:: Dataset records

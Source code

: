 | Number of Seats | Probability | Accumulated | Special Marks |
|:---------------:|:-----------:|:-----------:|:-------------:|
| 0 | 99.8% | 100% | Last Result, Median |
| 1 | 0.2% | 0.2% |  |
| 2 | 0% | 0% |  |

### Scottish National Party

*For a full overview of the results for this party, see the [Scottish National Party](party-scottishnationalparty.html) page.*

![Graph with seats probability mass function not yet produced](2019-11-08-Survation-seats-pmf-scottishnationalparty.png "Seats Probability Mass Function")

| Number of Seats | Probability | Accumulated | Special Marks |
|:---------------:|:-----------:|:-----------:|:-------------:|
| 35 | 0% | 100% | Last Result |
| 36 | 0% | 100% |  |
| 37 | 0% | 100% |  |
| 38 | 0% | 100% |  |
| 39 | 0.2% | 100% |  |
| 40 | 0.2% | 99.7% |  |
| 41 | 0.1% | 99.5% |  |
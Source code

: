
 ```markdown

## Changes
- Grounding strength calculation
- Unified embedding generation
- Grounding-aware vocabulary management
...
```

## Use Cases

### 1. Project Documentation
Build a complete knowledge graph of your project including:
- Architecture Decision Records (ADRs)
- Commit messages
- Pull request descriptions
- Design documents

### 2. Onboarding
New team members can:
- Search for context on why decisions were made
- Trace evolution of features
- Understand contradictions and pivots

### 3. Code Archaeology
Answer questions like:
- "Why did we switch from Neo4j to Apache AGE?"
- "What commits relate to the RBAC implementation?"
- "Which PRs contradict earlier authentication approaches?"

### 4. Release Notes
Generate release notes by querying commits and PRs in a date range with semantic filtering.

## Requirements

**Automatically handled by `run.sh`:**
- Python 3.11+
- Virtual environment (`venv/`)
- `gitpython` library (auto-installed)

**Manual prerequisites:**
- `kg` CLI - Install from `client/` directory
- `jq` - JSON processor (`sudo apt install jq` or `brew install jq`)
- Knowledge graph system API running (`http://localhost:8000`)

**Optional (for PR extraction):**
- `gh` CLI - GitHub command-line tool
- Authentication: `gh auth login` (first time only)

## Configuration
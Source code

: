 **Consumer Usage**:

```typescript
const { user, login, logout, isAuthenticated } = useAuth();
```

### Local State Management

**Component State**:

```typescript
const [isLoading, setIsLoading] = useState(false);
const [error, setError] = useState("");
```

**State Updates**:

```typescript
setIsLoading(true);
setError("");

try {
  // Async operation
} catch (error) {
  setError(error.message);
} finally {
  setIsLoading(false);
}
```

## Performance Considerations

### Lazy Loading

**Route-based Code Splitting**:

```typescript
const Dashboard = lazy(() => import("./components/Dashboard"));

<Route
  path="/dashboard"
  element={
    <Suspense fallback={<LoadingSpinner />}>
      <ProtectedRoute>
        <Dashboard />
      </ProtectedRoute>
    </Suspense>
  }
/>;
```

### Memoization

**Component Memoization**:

::::

= Aim of the task =
All entries should be transcribed verbatim.

= Reply =
Source code

: | Number of Seats | Probability | Accumulated | Special Marks |
|:---------------:|:-----------:|:-----------:|:-------------:|
| 0 | 99.8% | 100% | Last Result, Median |
| 1 | 0.2% | 0.2% |  |
| 2 | 0% | 0% |  |

### Scottish National Party

*For a full overview of the results for this party, see the [Scottish National Party](party-scottishnationalparty.html) page.*

![Graph with seats probability mass function not yet produced](2019-11-08-Survation-seats-pmf-scottishnationalparty.png "Seats Probability Mass Function")

| Number of Seats | Probability | Accumulated | Special Marks |
|:---------------:|:-----------:|:-----------:|:-------------:|
| 35 | 0% | 100% | Last Result |
| 36 | 0% | 100% |  |
| 37 | 0% | 100% |  |
| 38 | 0% | 100% |  |
| 39 | 0.2% | 100% |  |
| 40 | 0.2% | 99.7% |  |
| 41 | 0.1% | 99.5% |  |
Source code

:
 ```markdown

## Changes
- Grounding strength calculation
- Unified embedding generation
- Grounding-aware vocabulary management
...
```

## Use Cases

### 1. Project Documentation
Build a complete knowledge graph of your project including:
- Architecture Decision Records (ADRs)
- Commit messages
- Pull request descriptions
- Design documents

### 2. Onboarding
New team members can:
- Search for context on why decisions were made
- Trace evolution of features
- Understand contradictions and pivots

### 3. Code Archaeology
Answer questions like:
- "Why did we switch from Neo4j to Apache AGE?"
- "What commits relate to the RBAC implementation?"
- "Which PRs contradict earlier authentication approaches?"

### 4. Release Notes
Generate release notes by querying commits and PRs in a date range with semantic filtering.

## Requirements

**Automatically handled by `run.sh`:**
- Python 3.11+
- Virtual environment (`venv/`)
- `gitpython` library (auto-installed)

**Manual prerequisites:**
- `kg` CLI - Install from `client/` directory
- `jq` - JSON processor (`sudo apt install jq` or `brew install jq`)
- Knowledge graph system API running (`http://localhost:8000`)

**Optional (for PR extraction):**
- `gh` CLI - GitHub command-line tool
- Authentication: `gh auth login` (first time only)

## Configuration
Source code

: **Consumer Usage**:

```typescript
const { user, login, logout, isAuthenticated } = useAuth();
```

### Local State Management

**Component State**:

```typescript
const [isLoading, setIsLoading] = useState(false);
const [error, setError] = useState("");
```

**State Updates**:

```typescript
setIsLoading(true);
setError("");

try {
  // Async operation
} catch (error) {
  setError(error.message);
} finally {
  setIsLoading(false);
}
```

## Performance Considerations

### Lazy Loading

**Route-based Code Splitting**:

```typescript
const Dashboard = lazy(() => import("./components/Dashboard"));

<Route
  path="/dashboard"
  element={
    <Suspense fallback={<LoadingSpinner />}>
      <ProtectedRoute>
        <Dashboard />
      </ProtectedRoute>
    </Suspense>
  }
/>;
```

### Memoization

**Component Memoization**:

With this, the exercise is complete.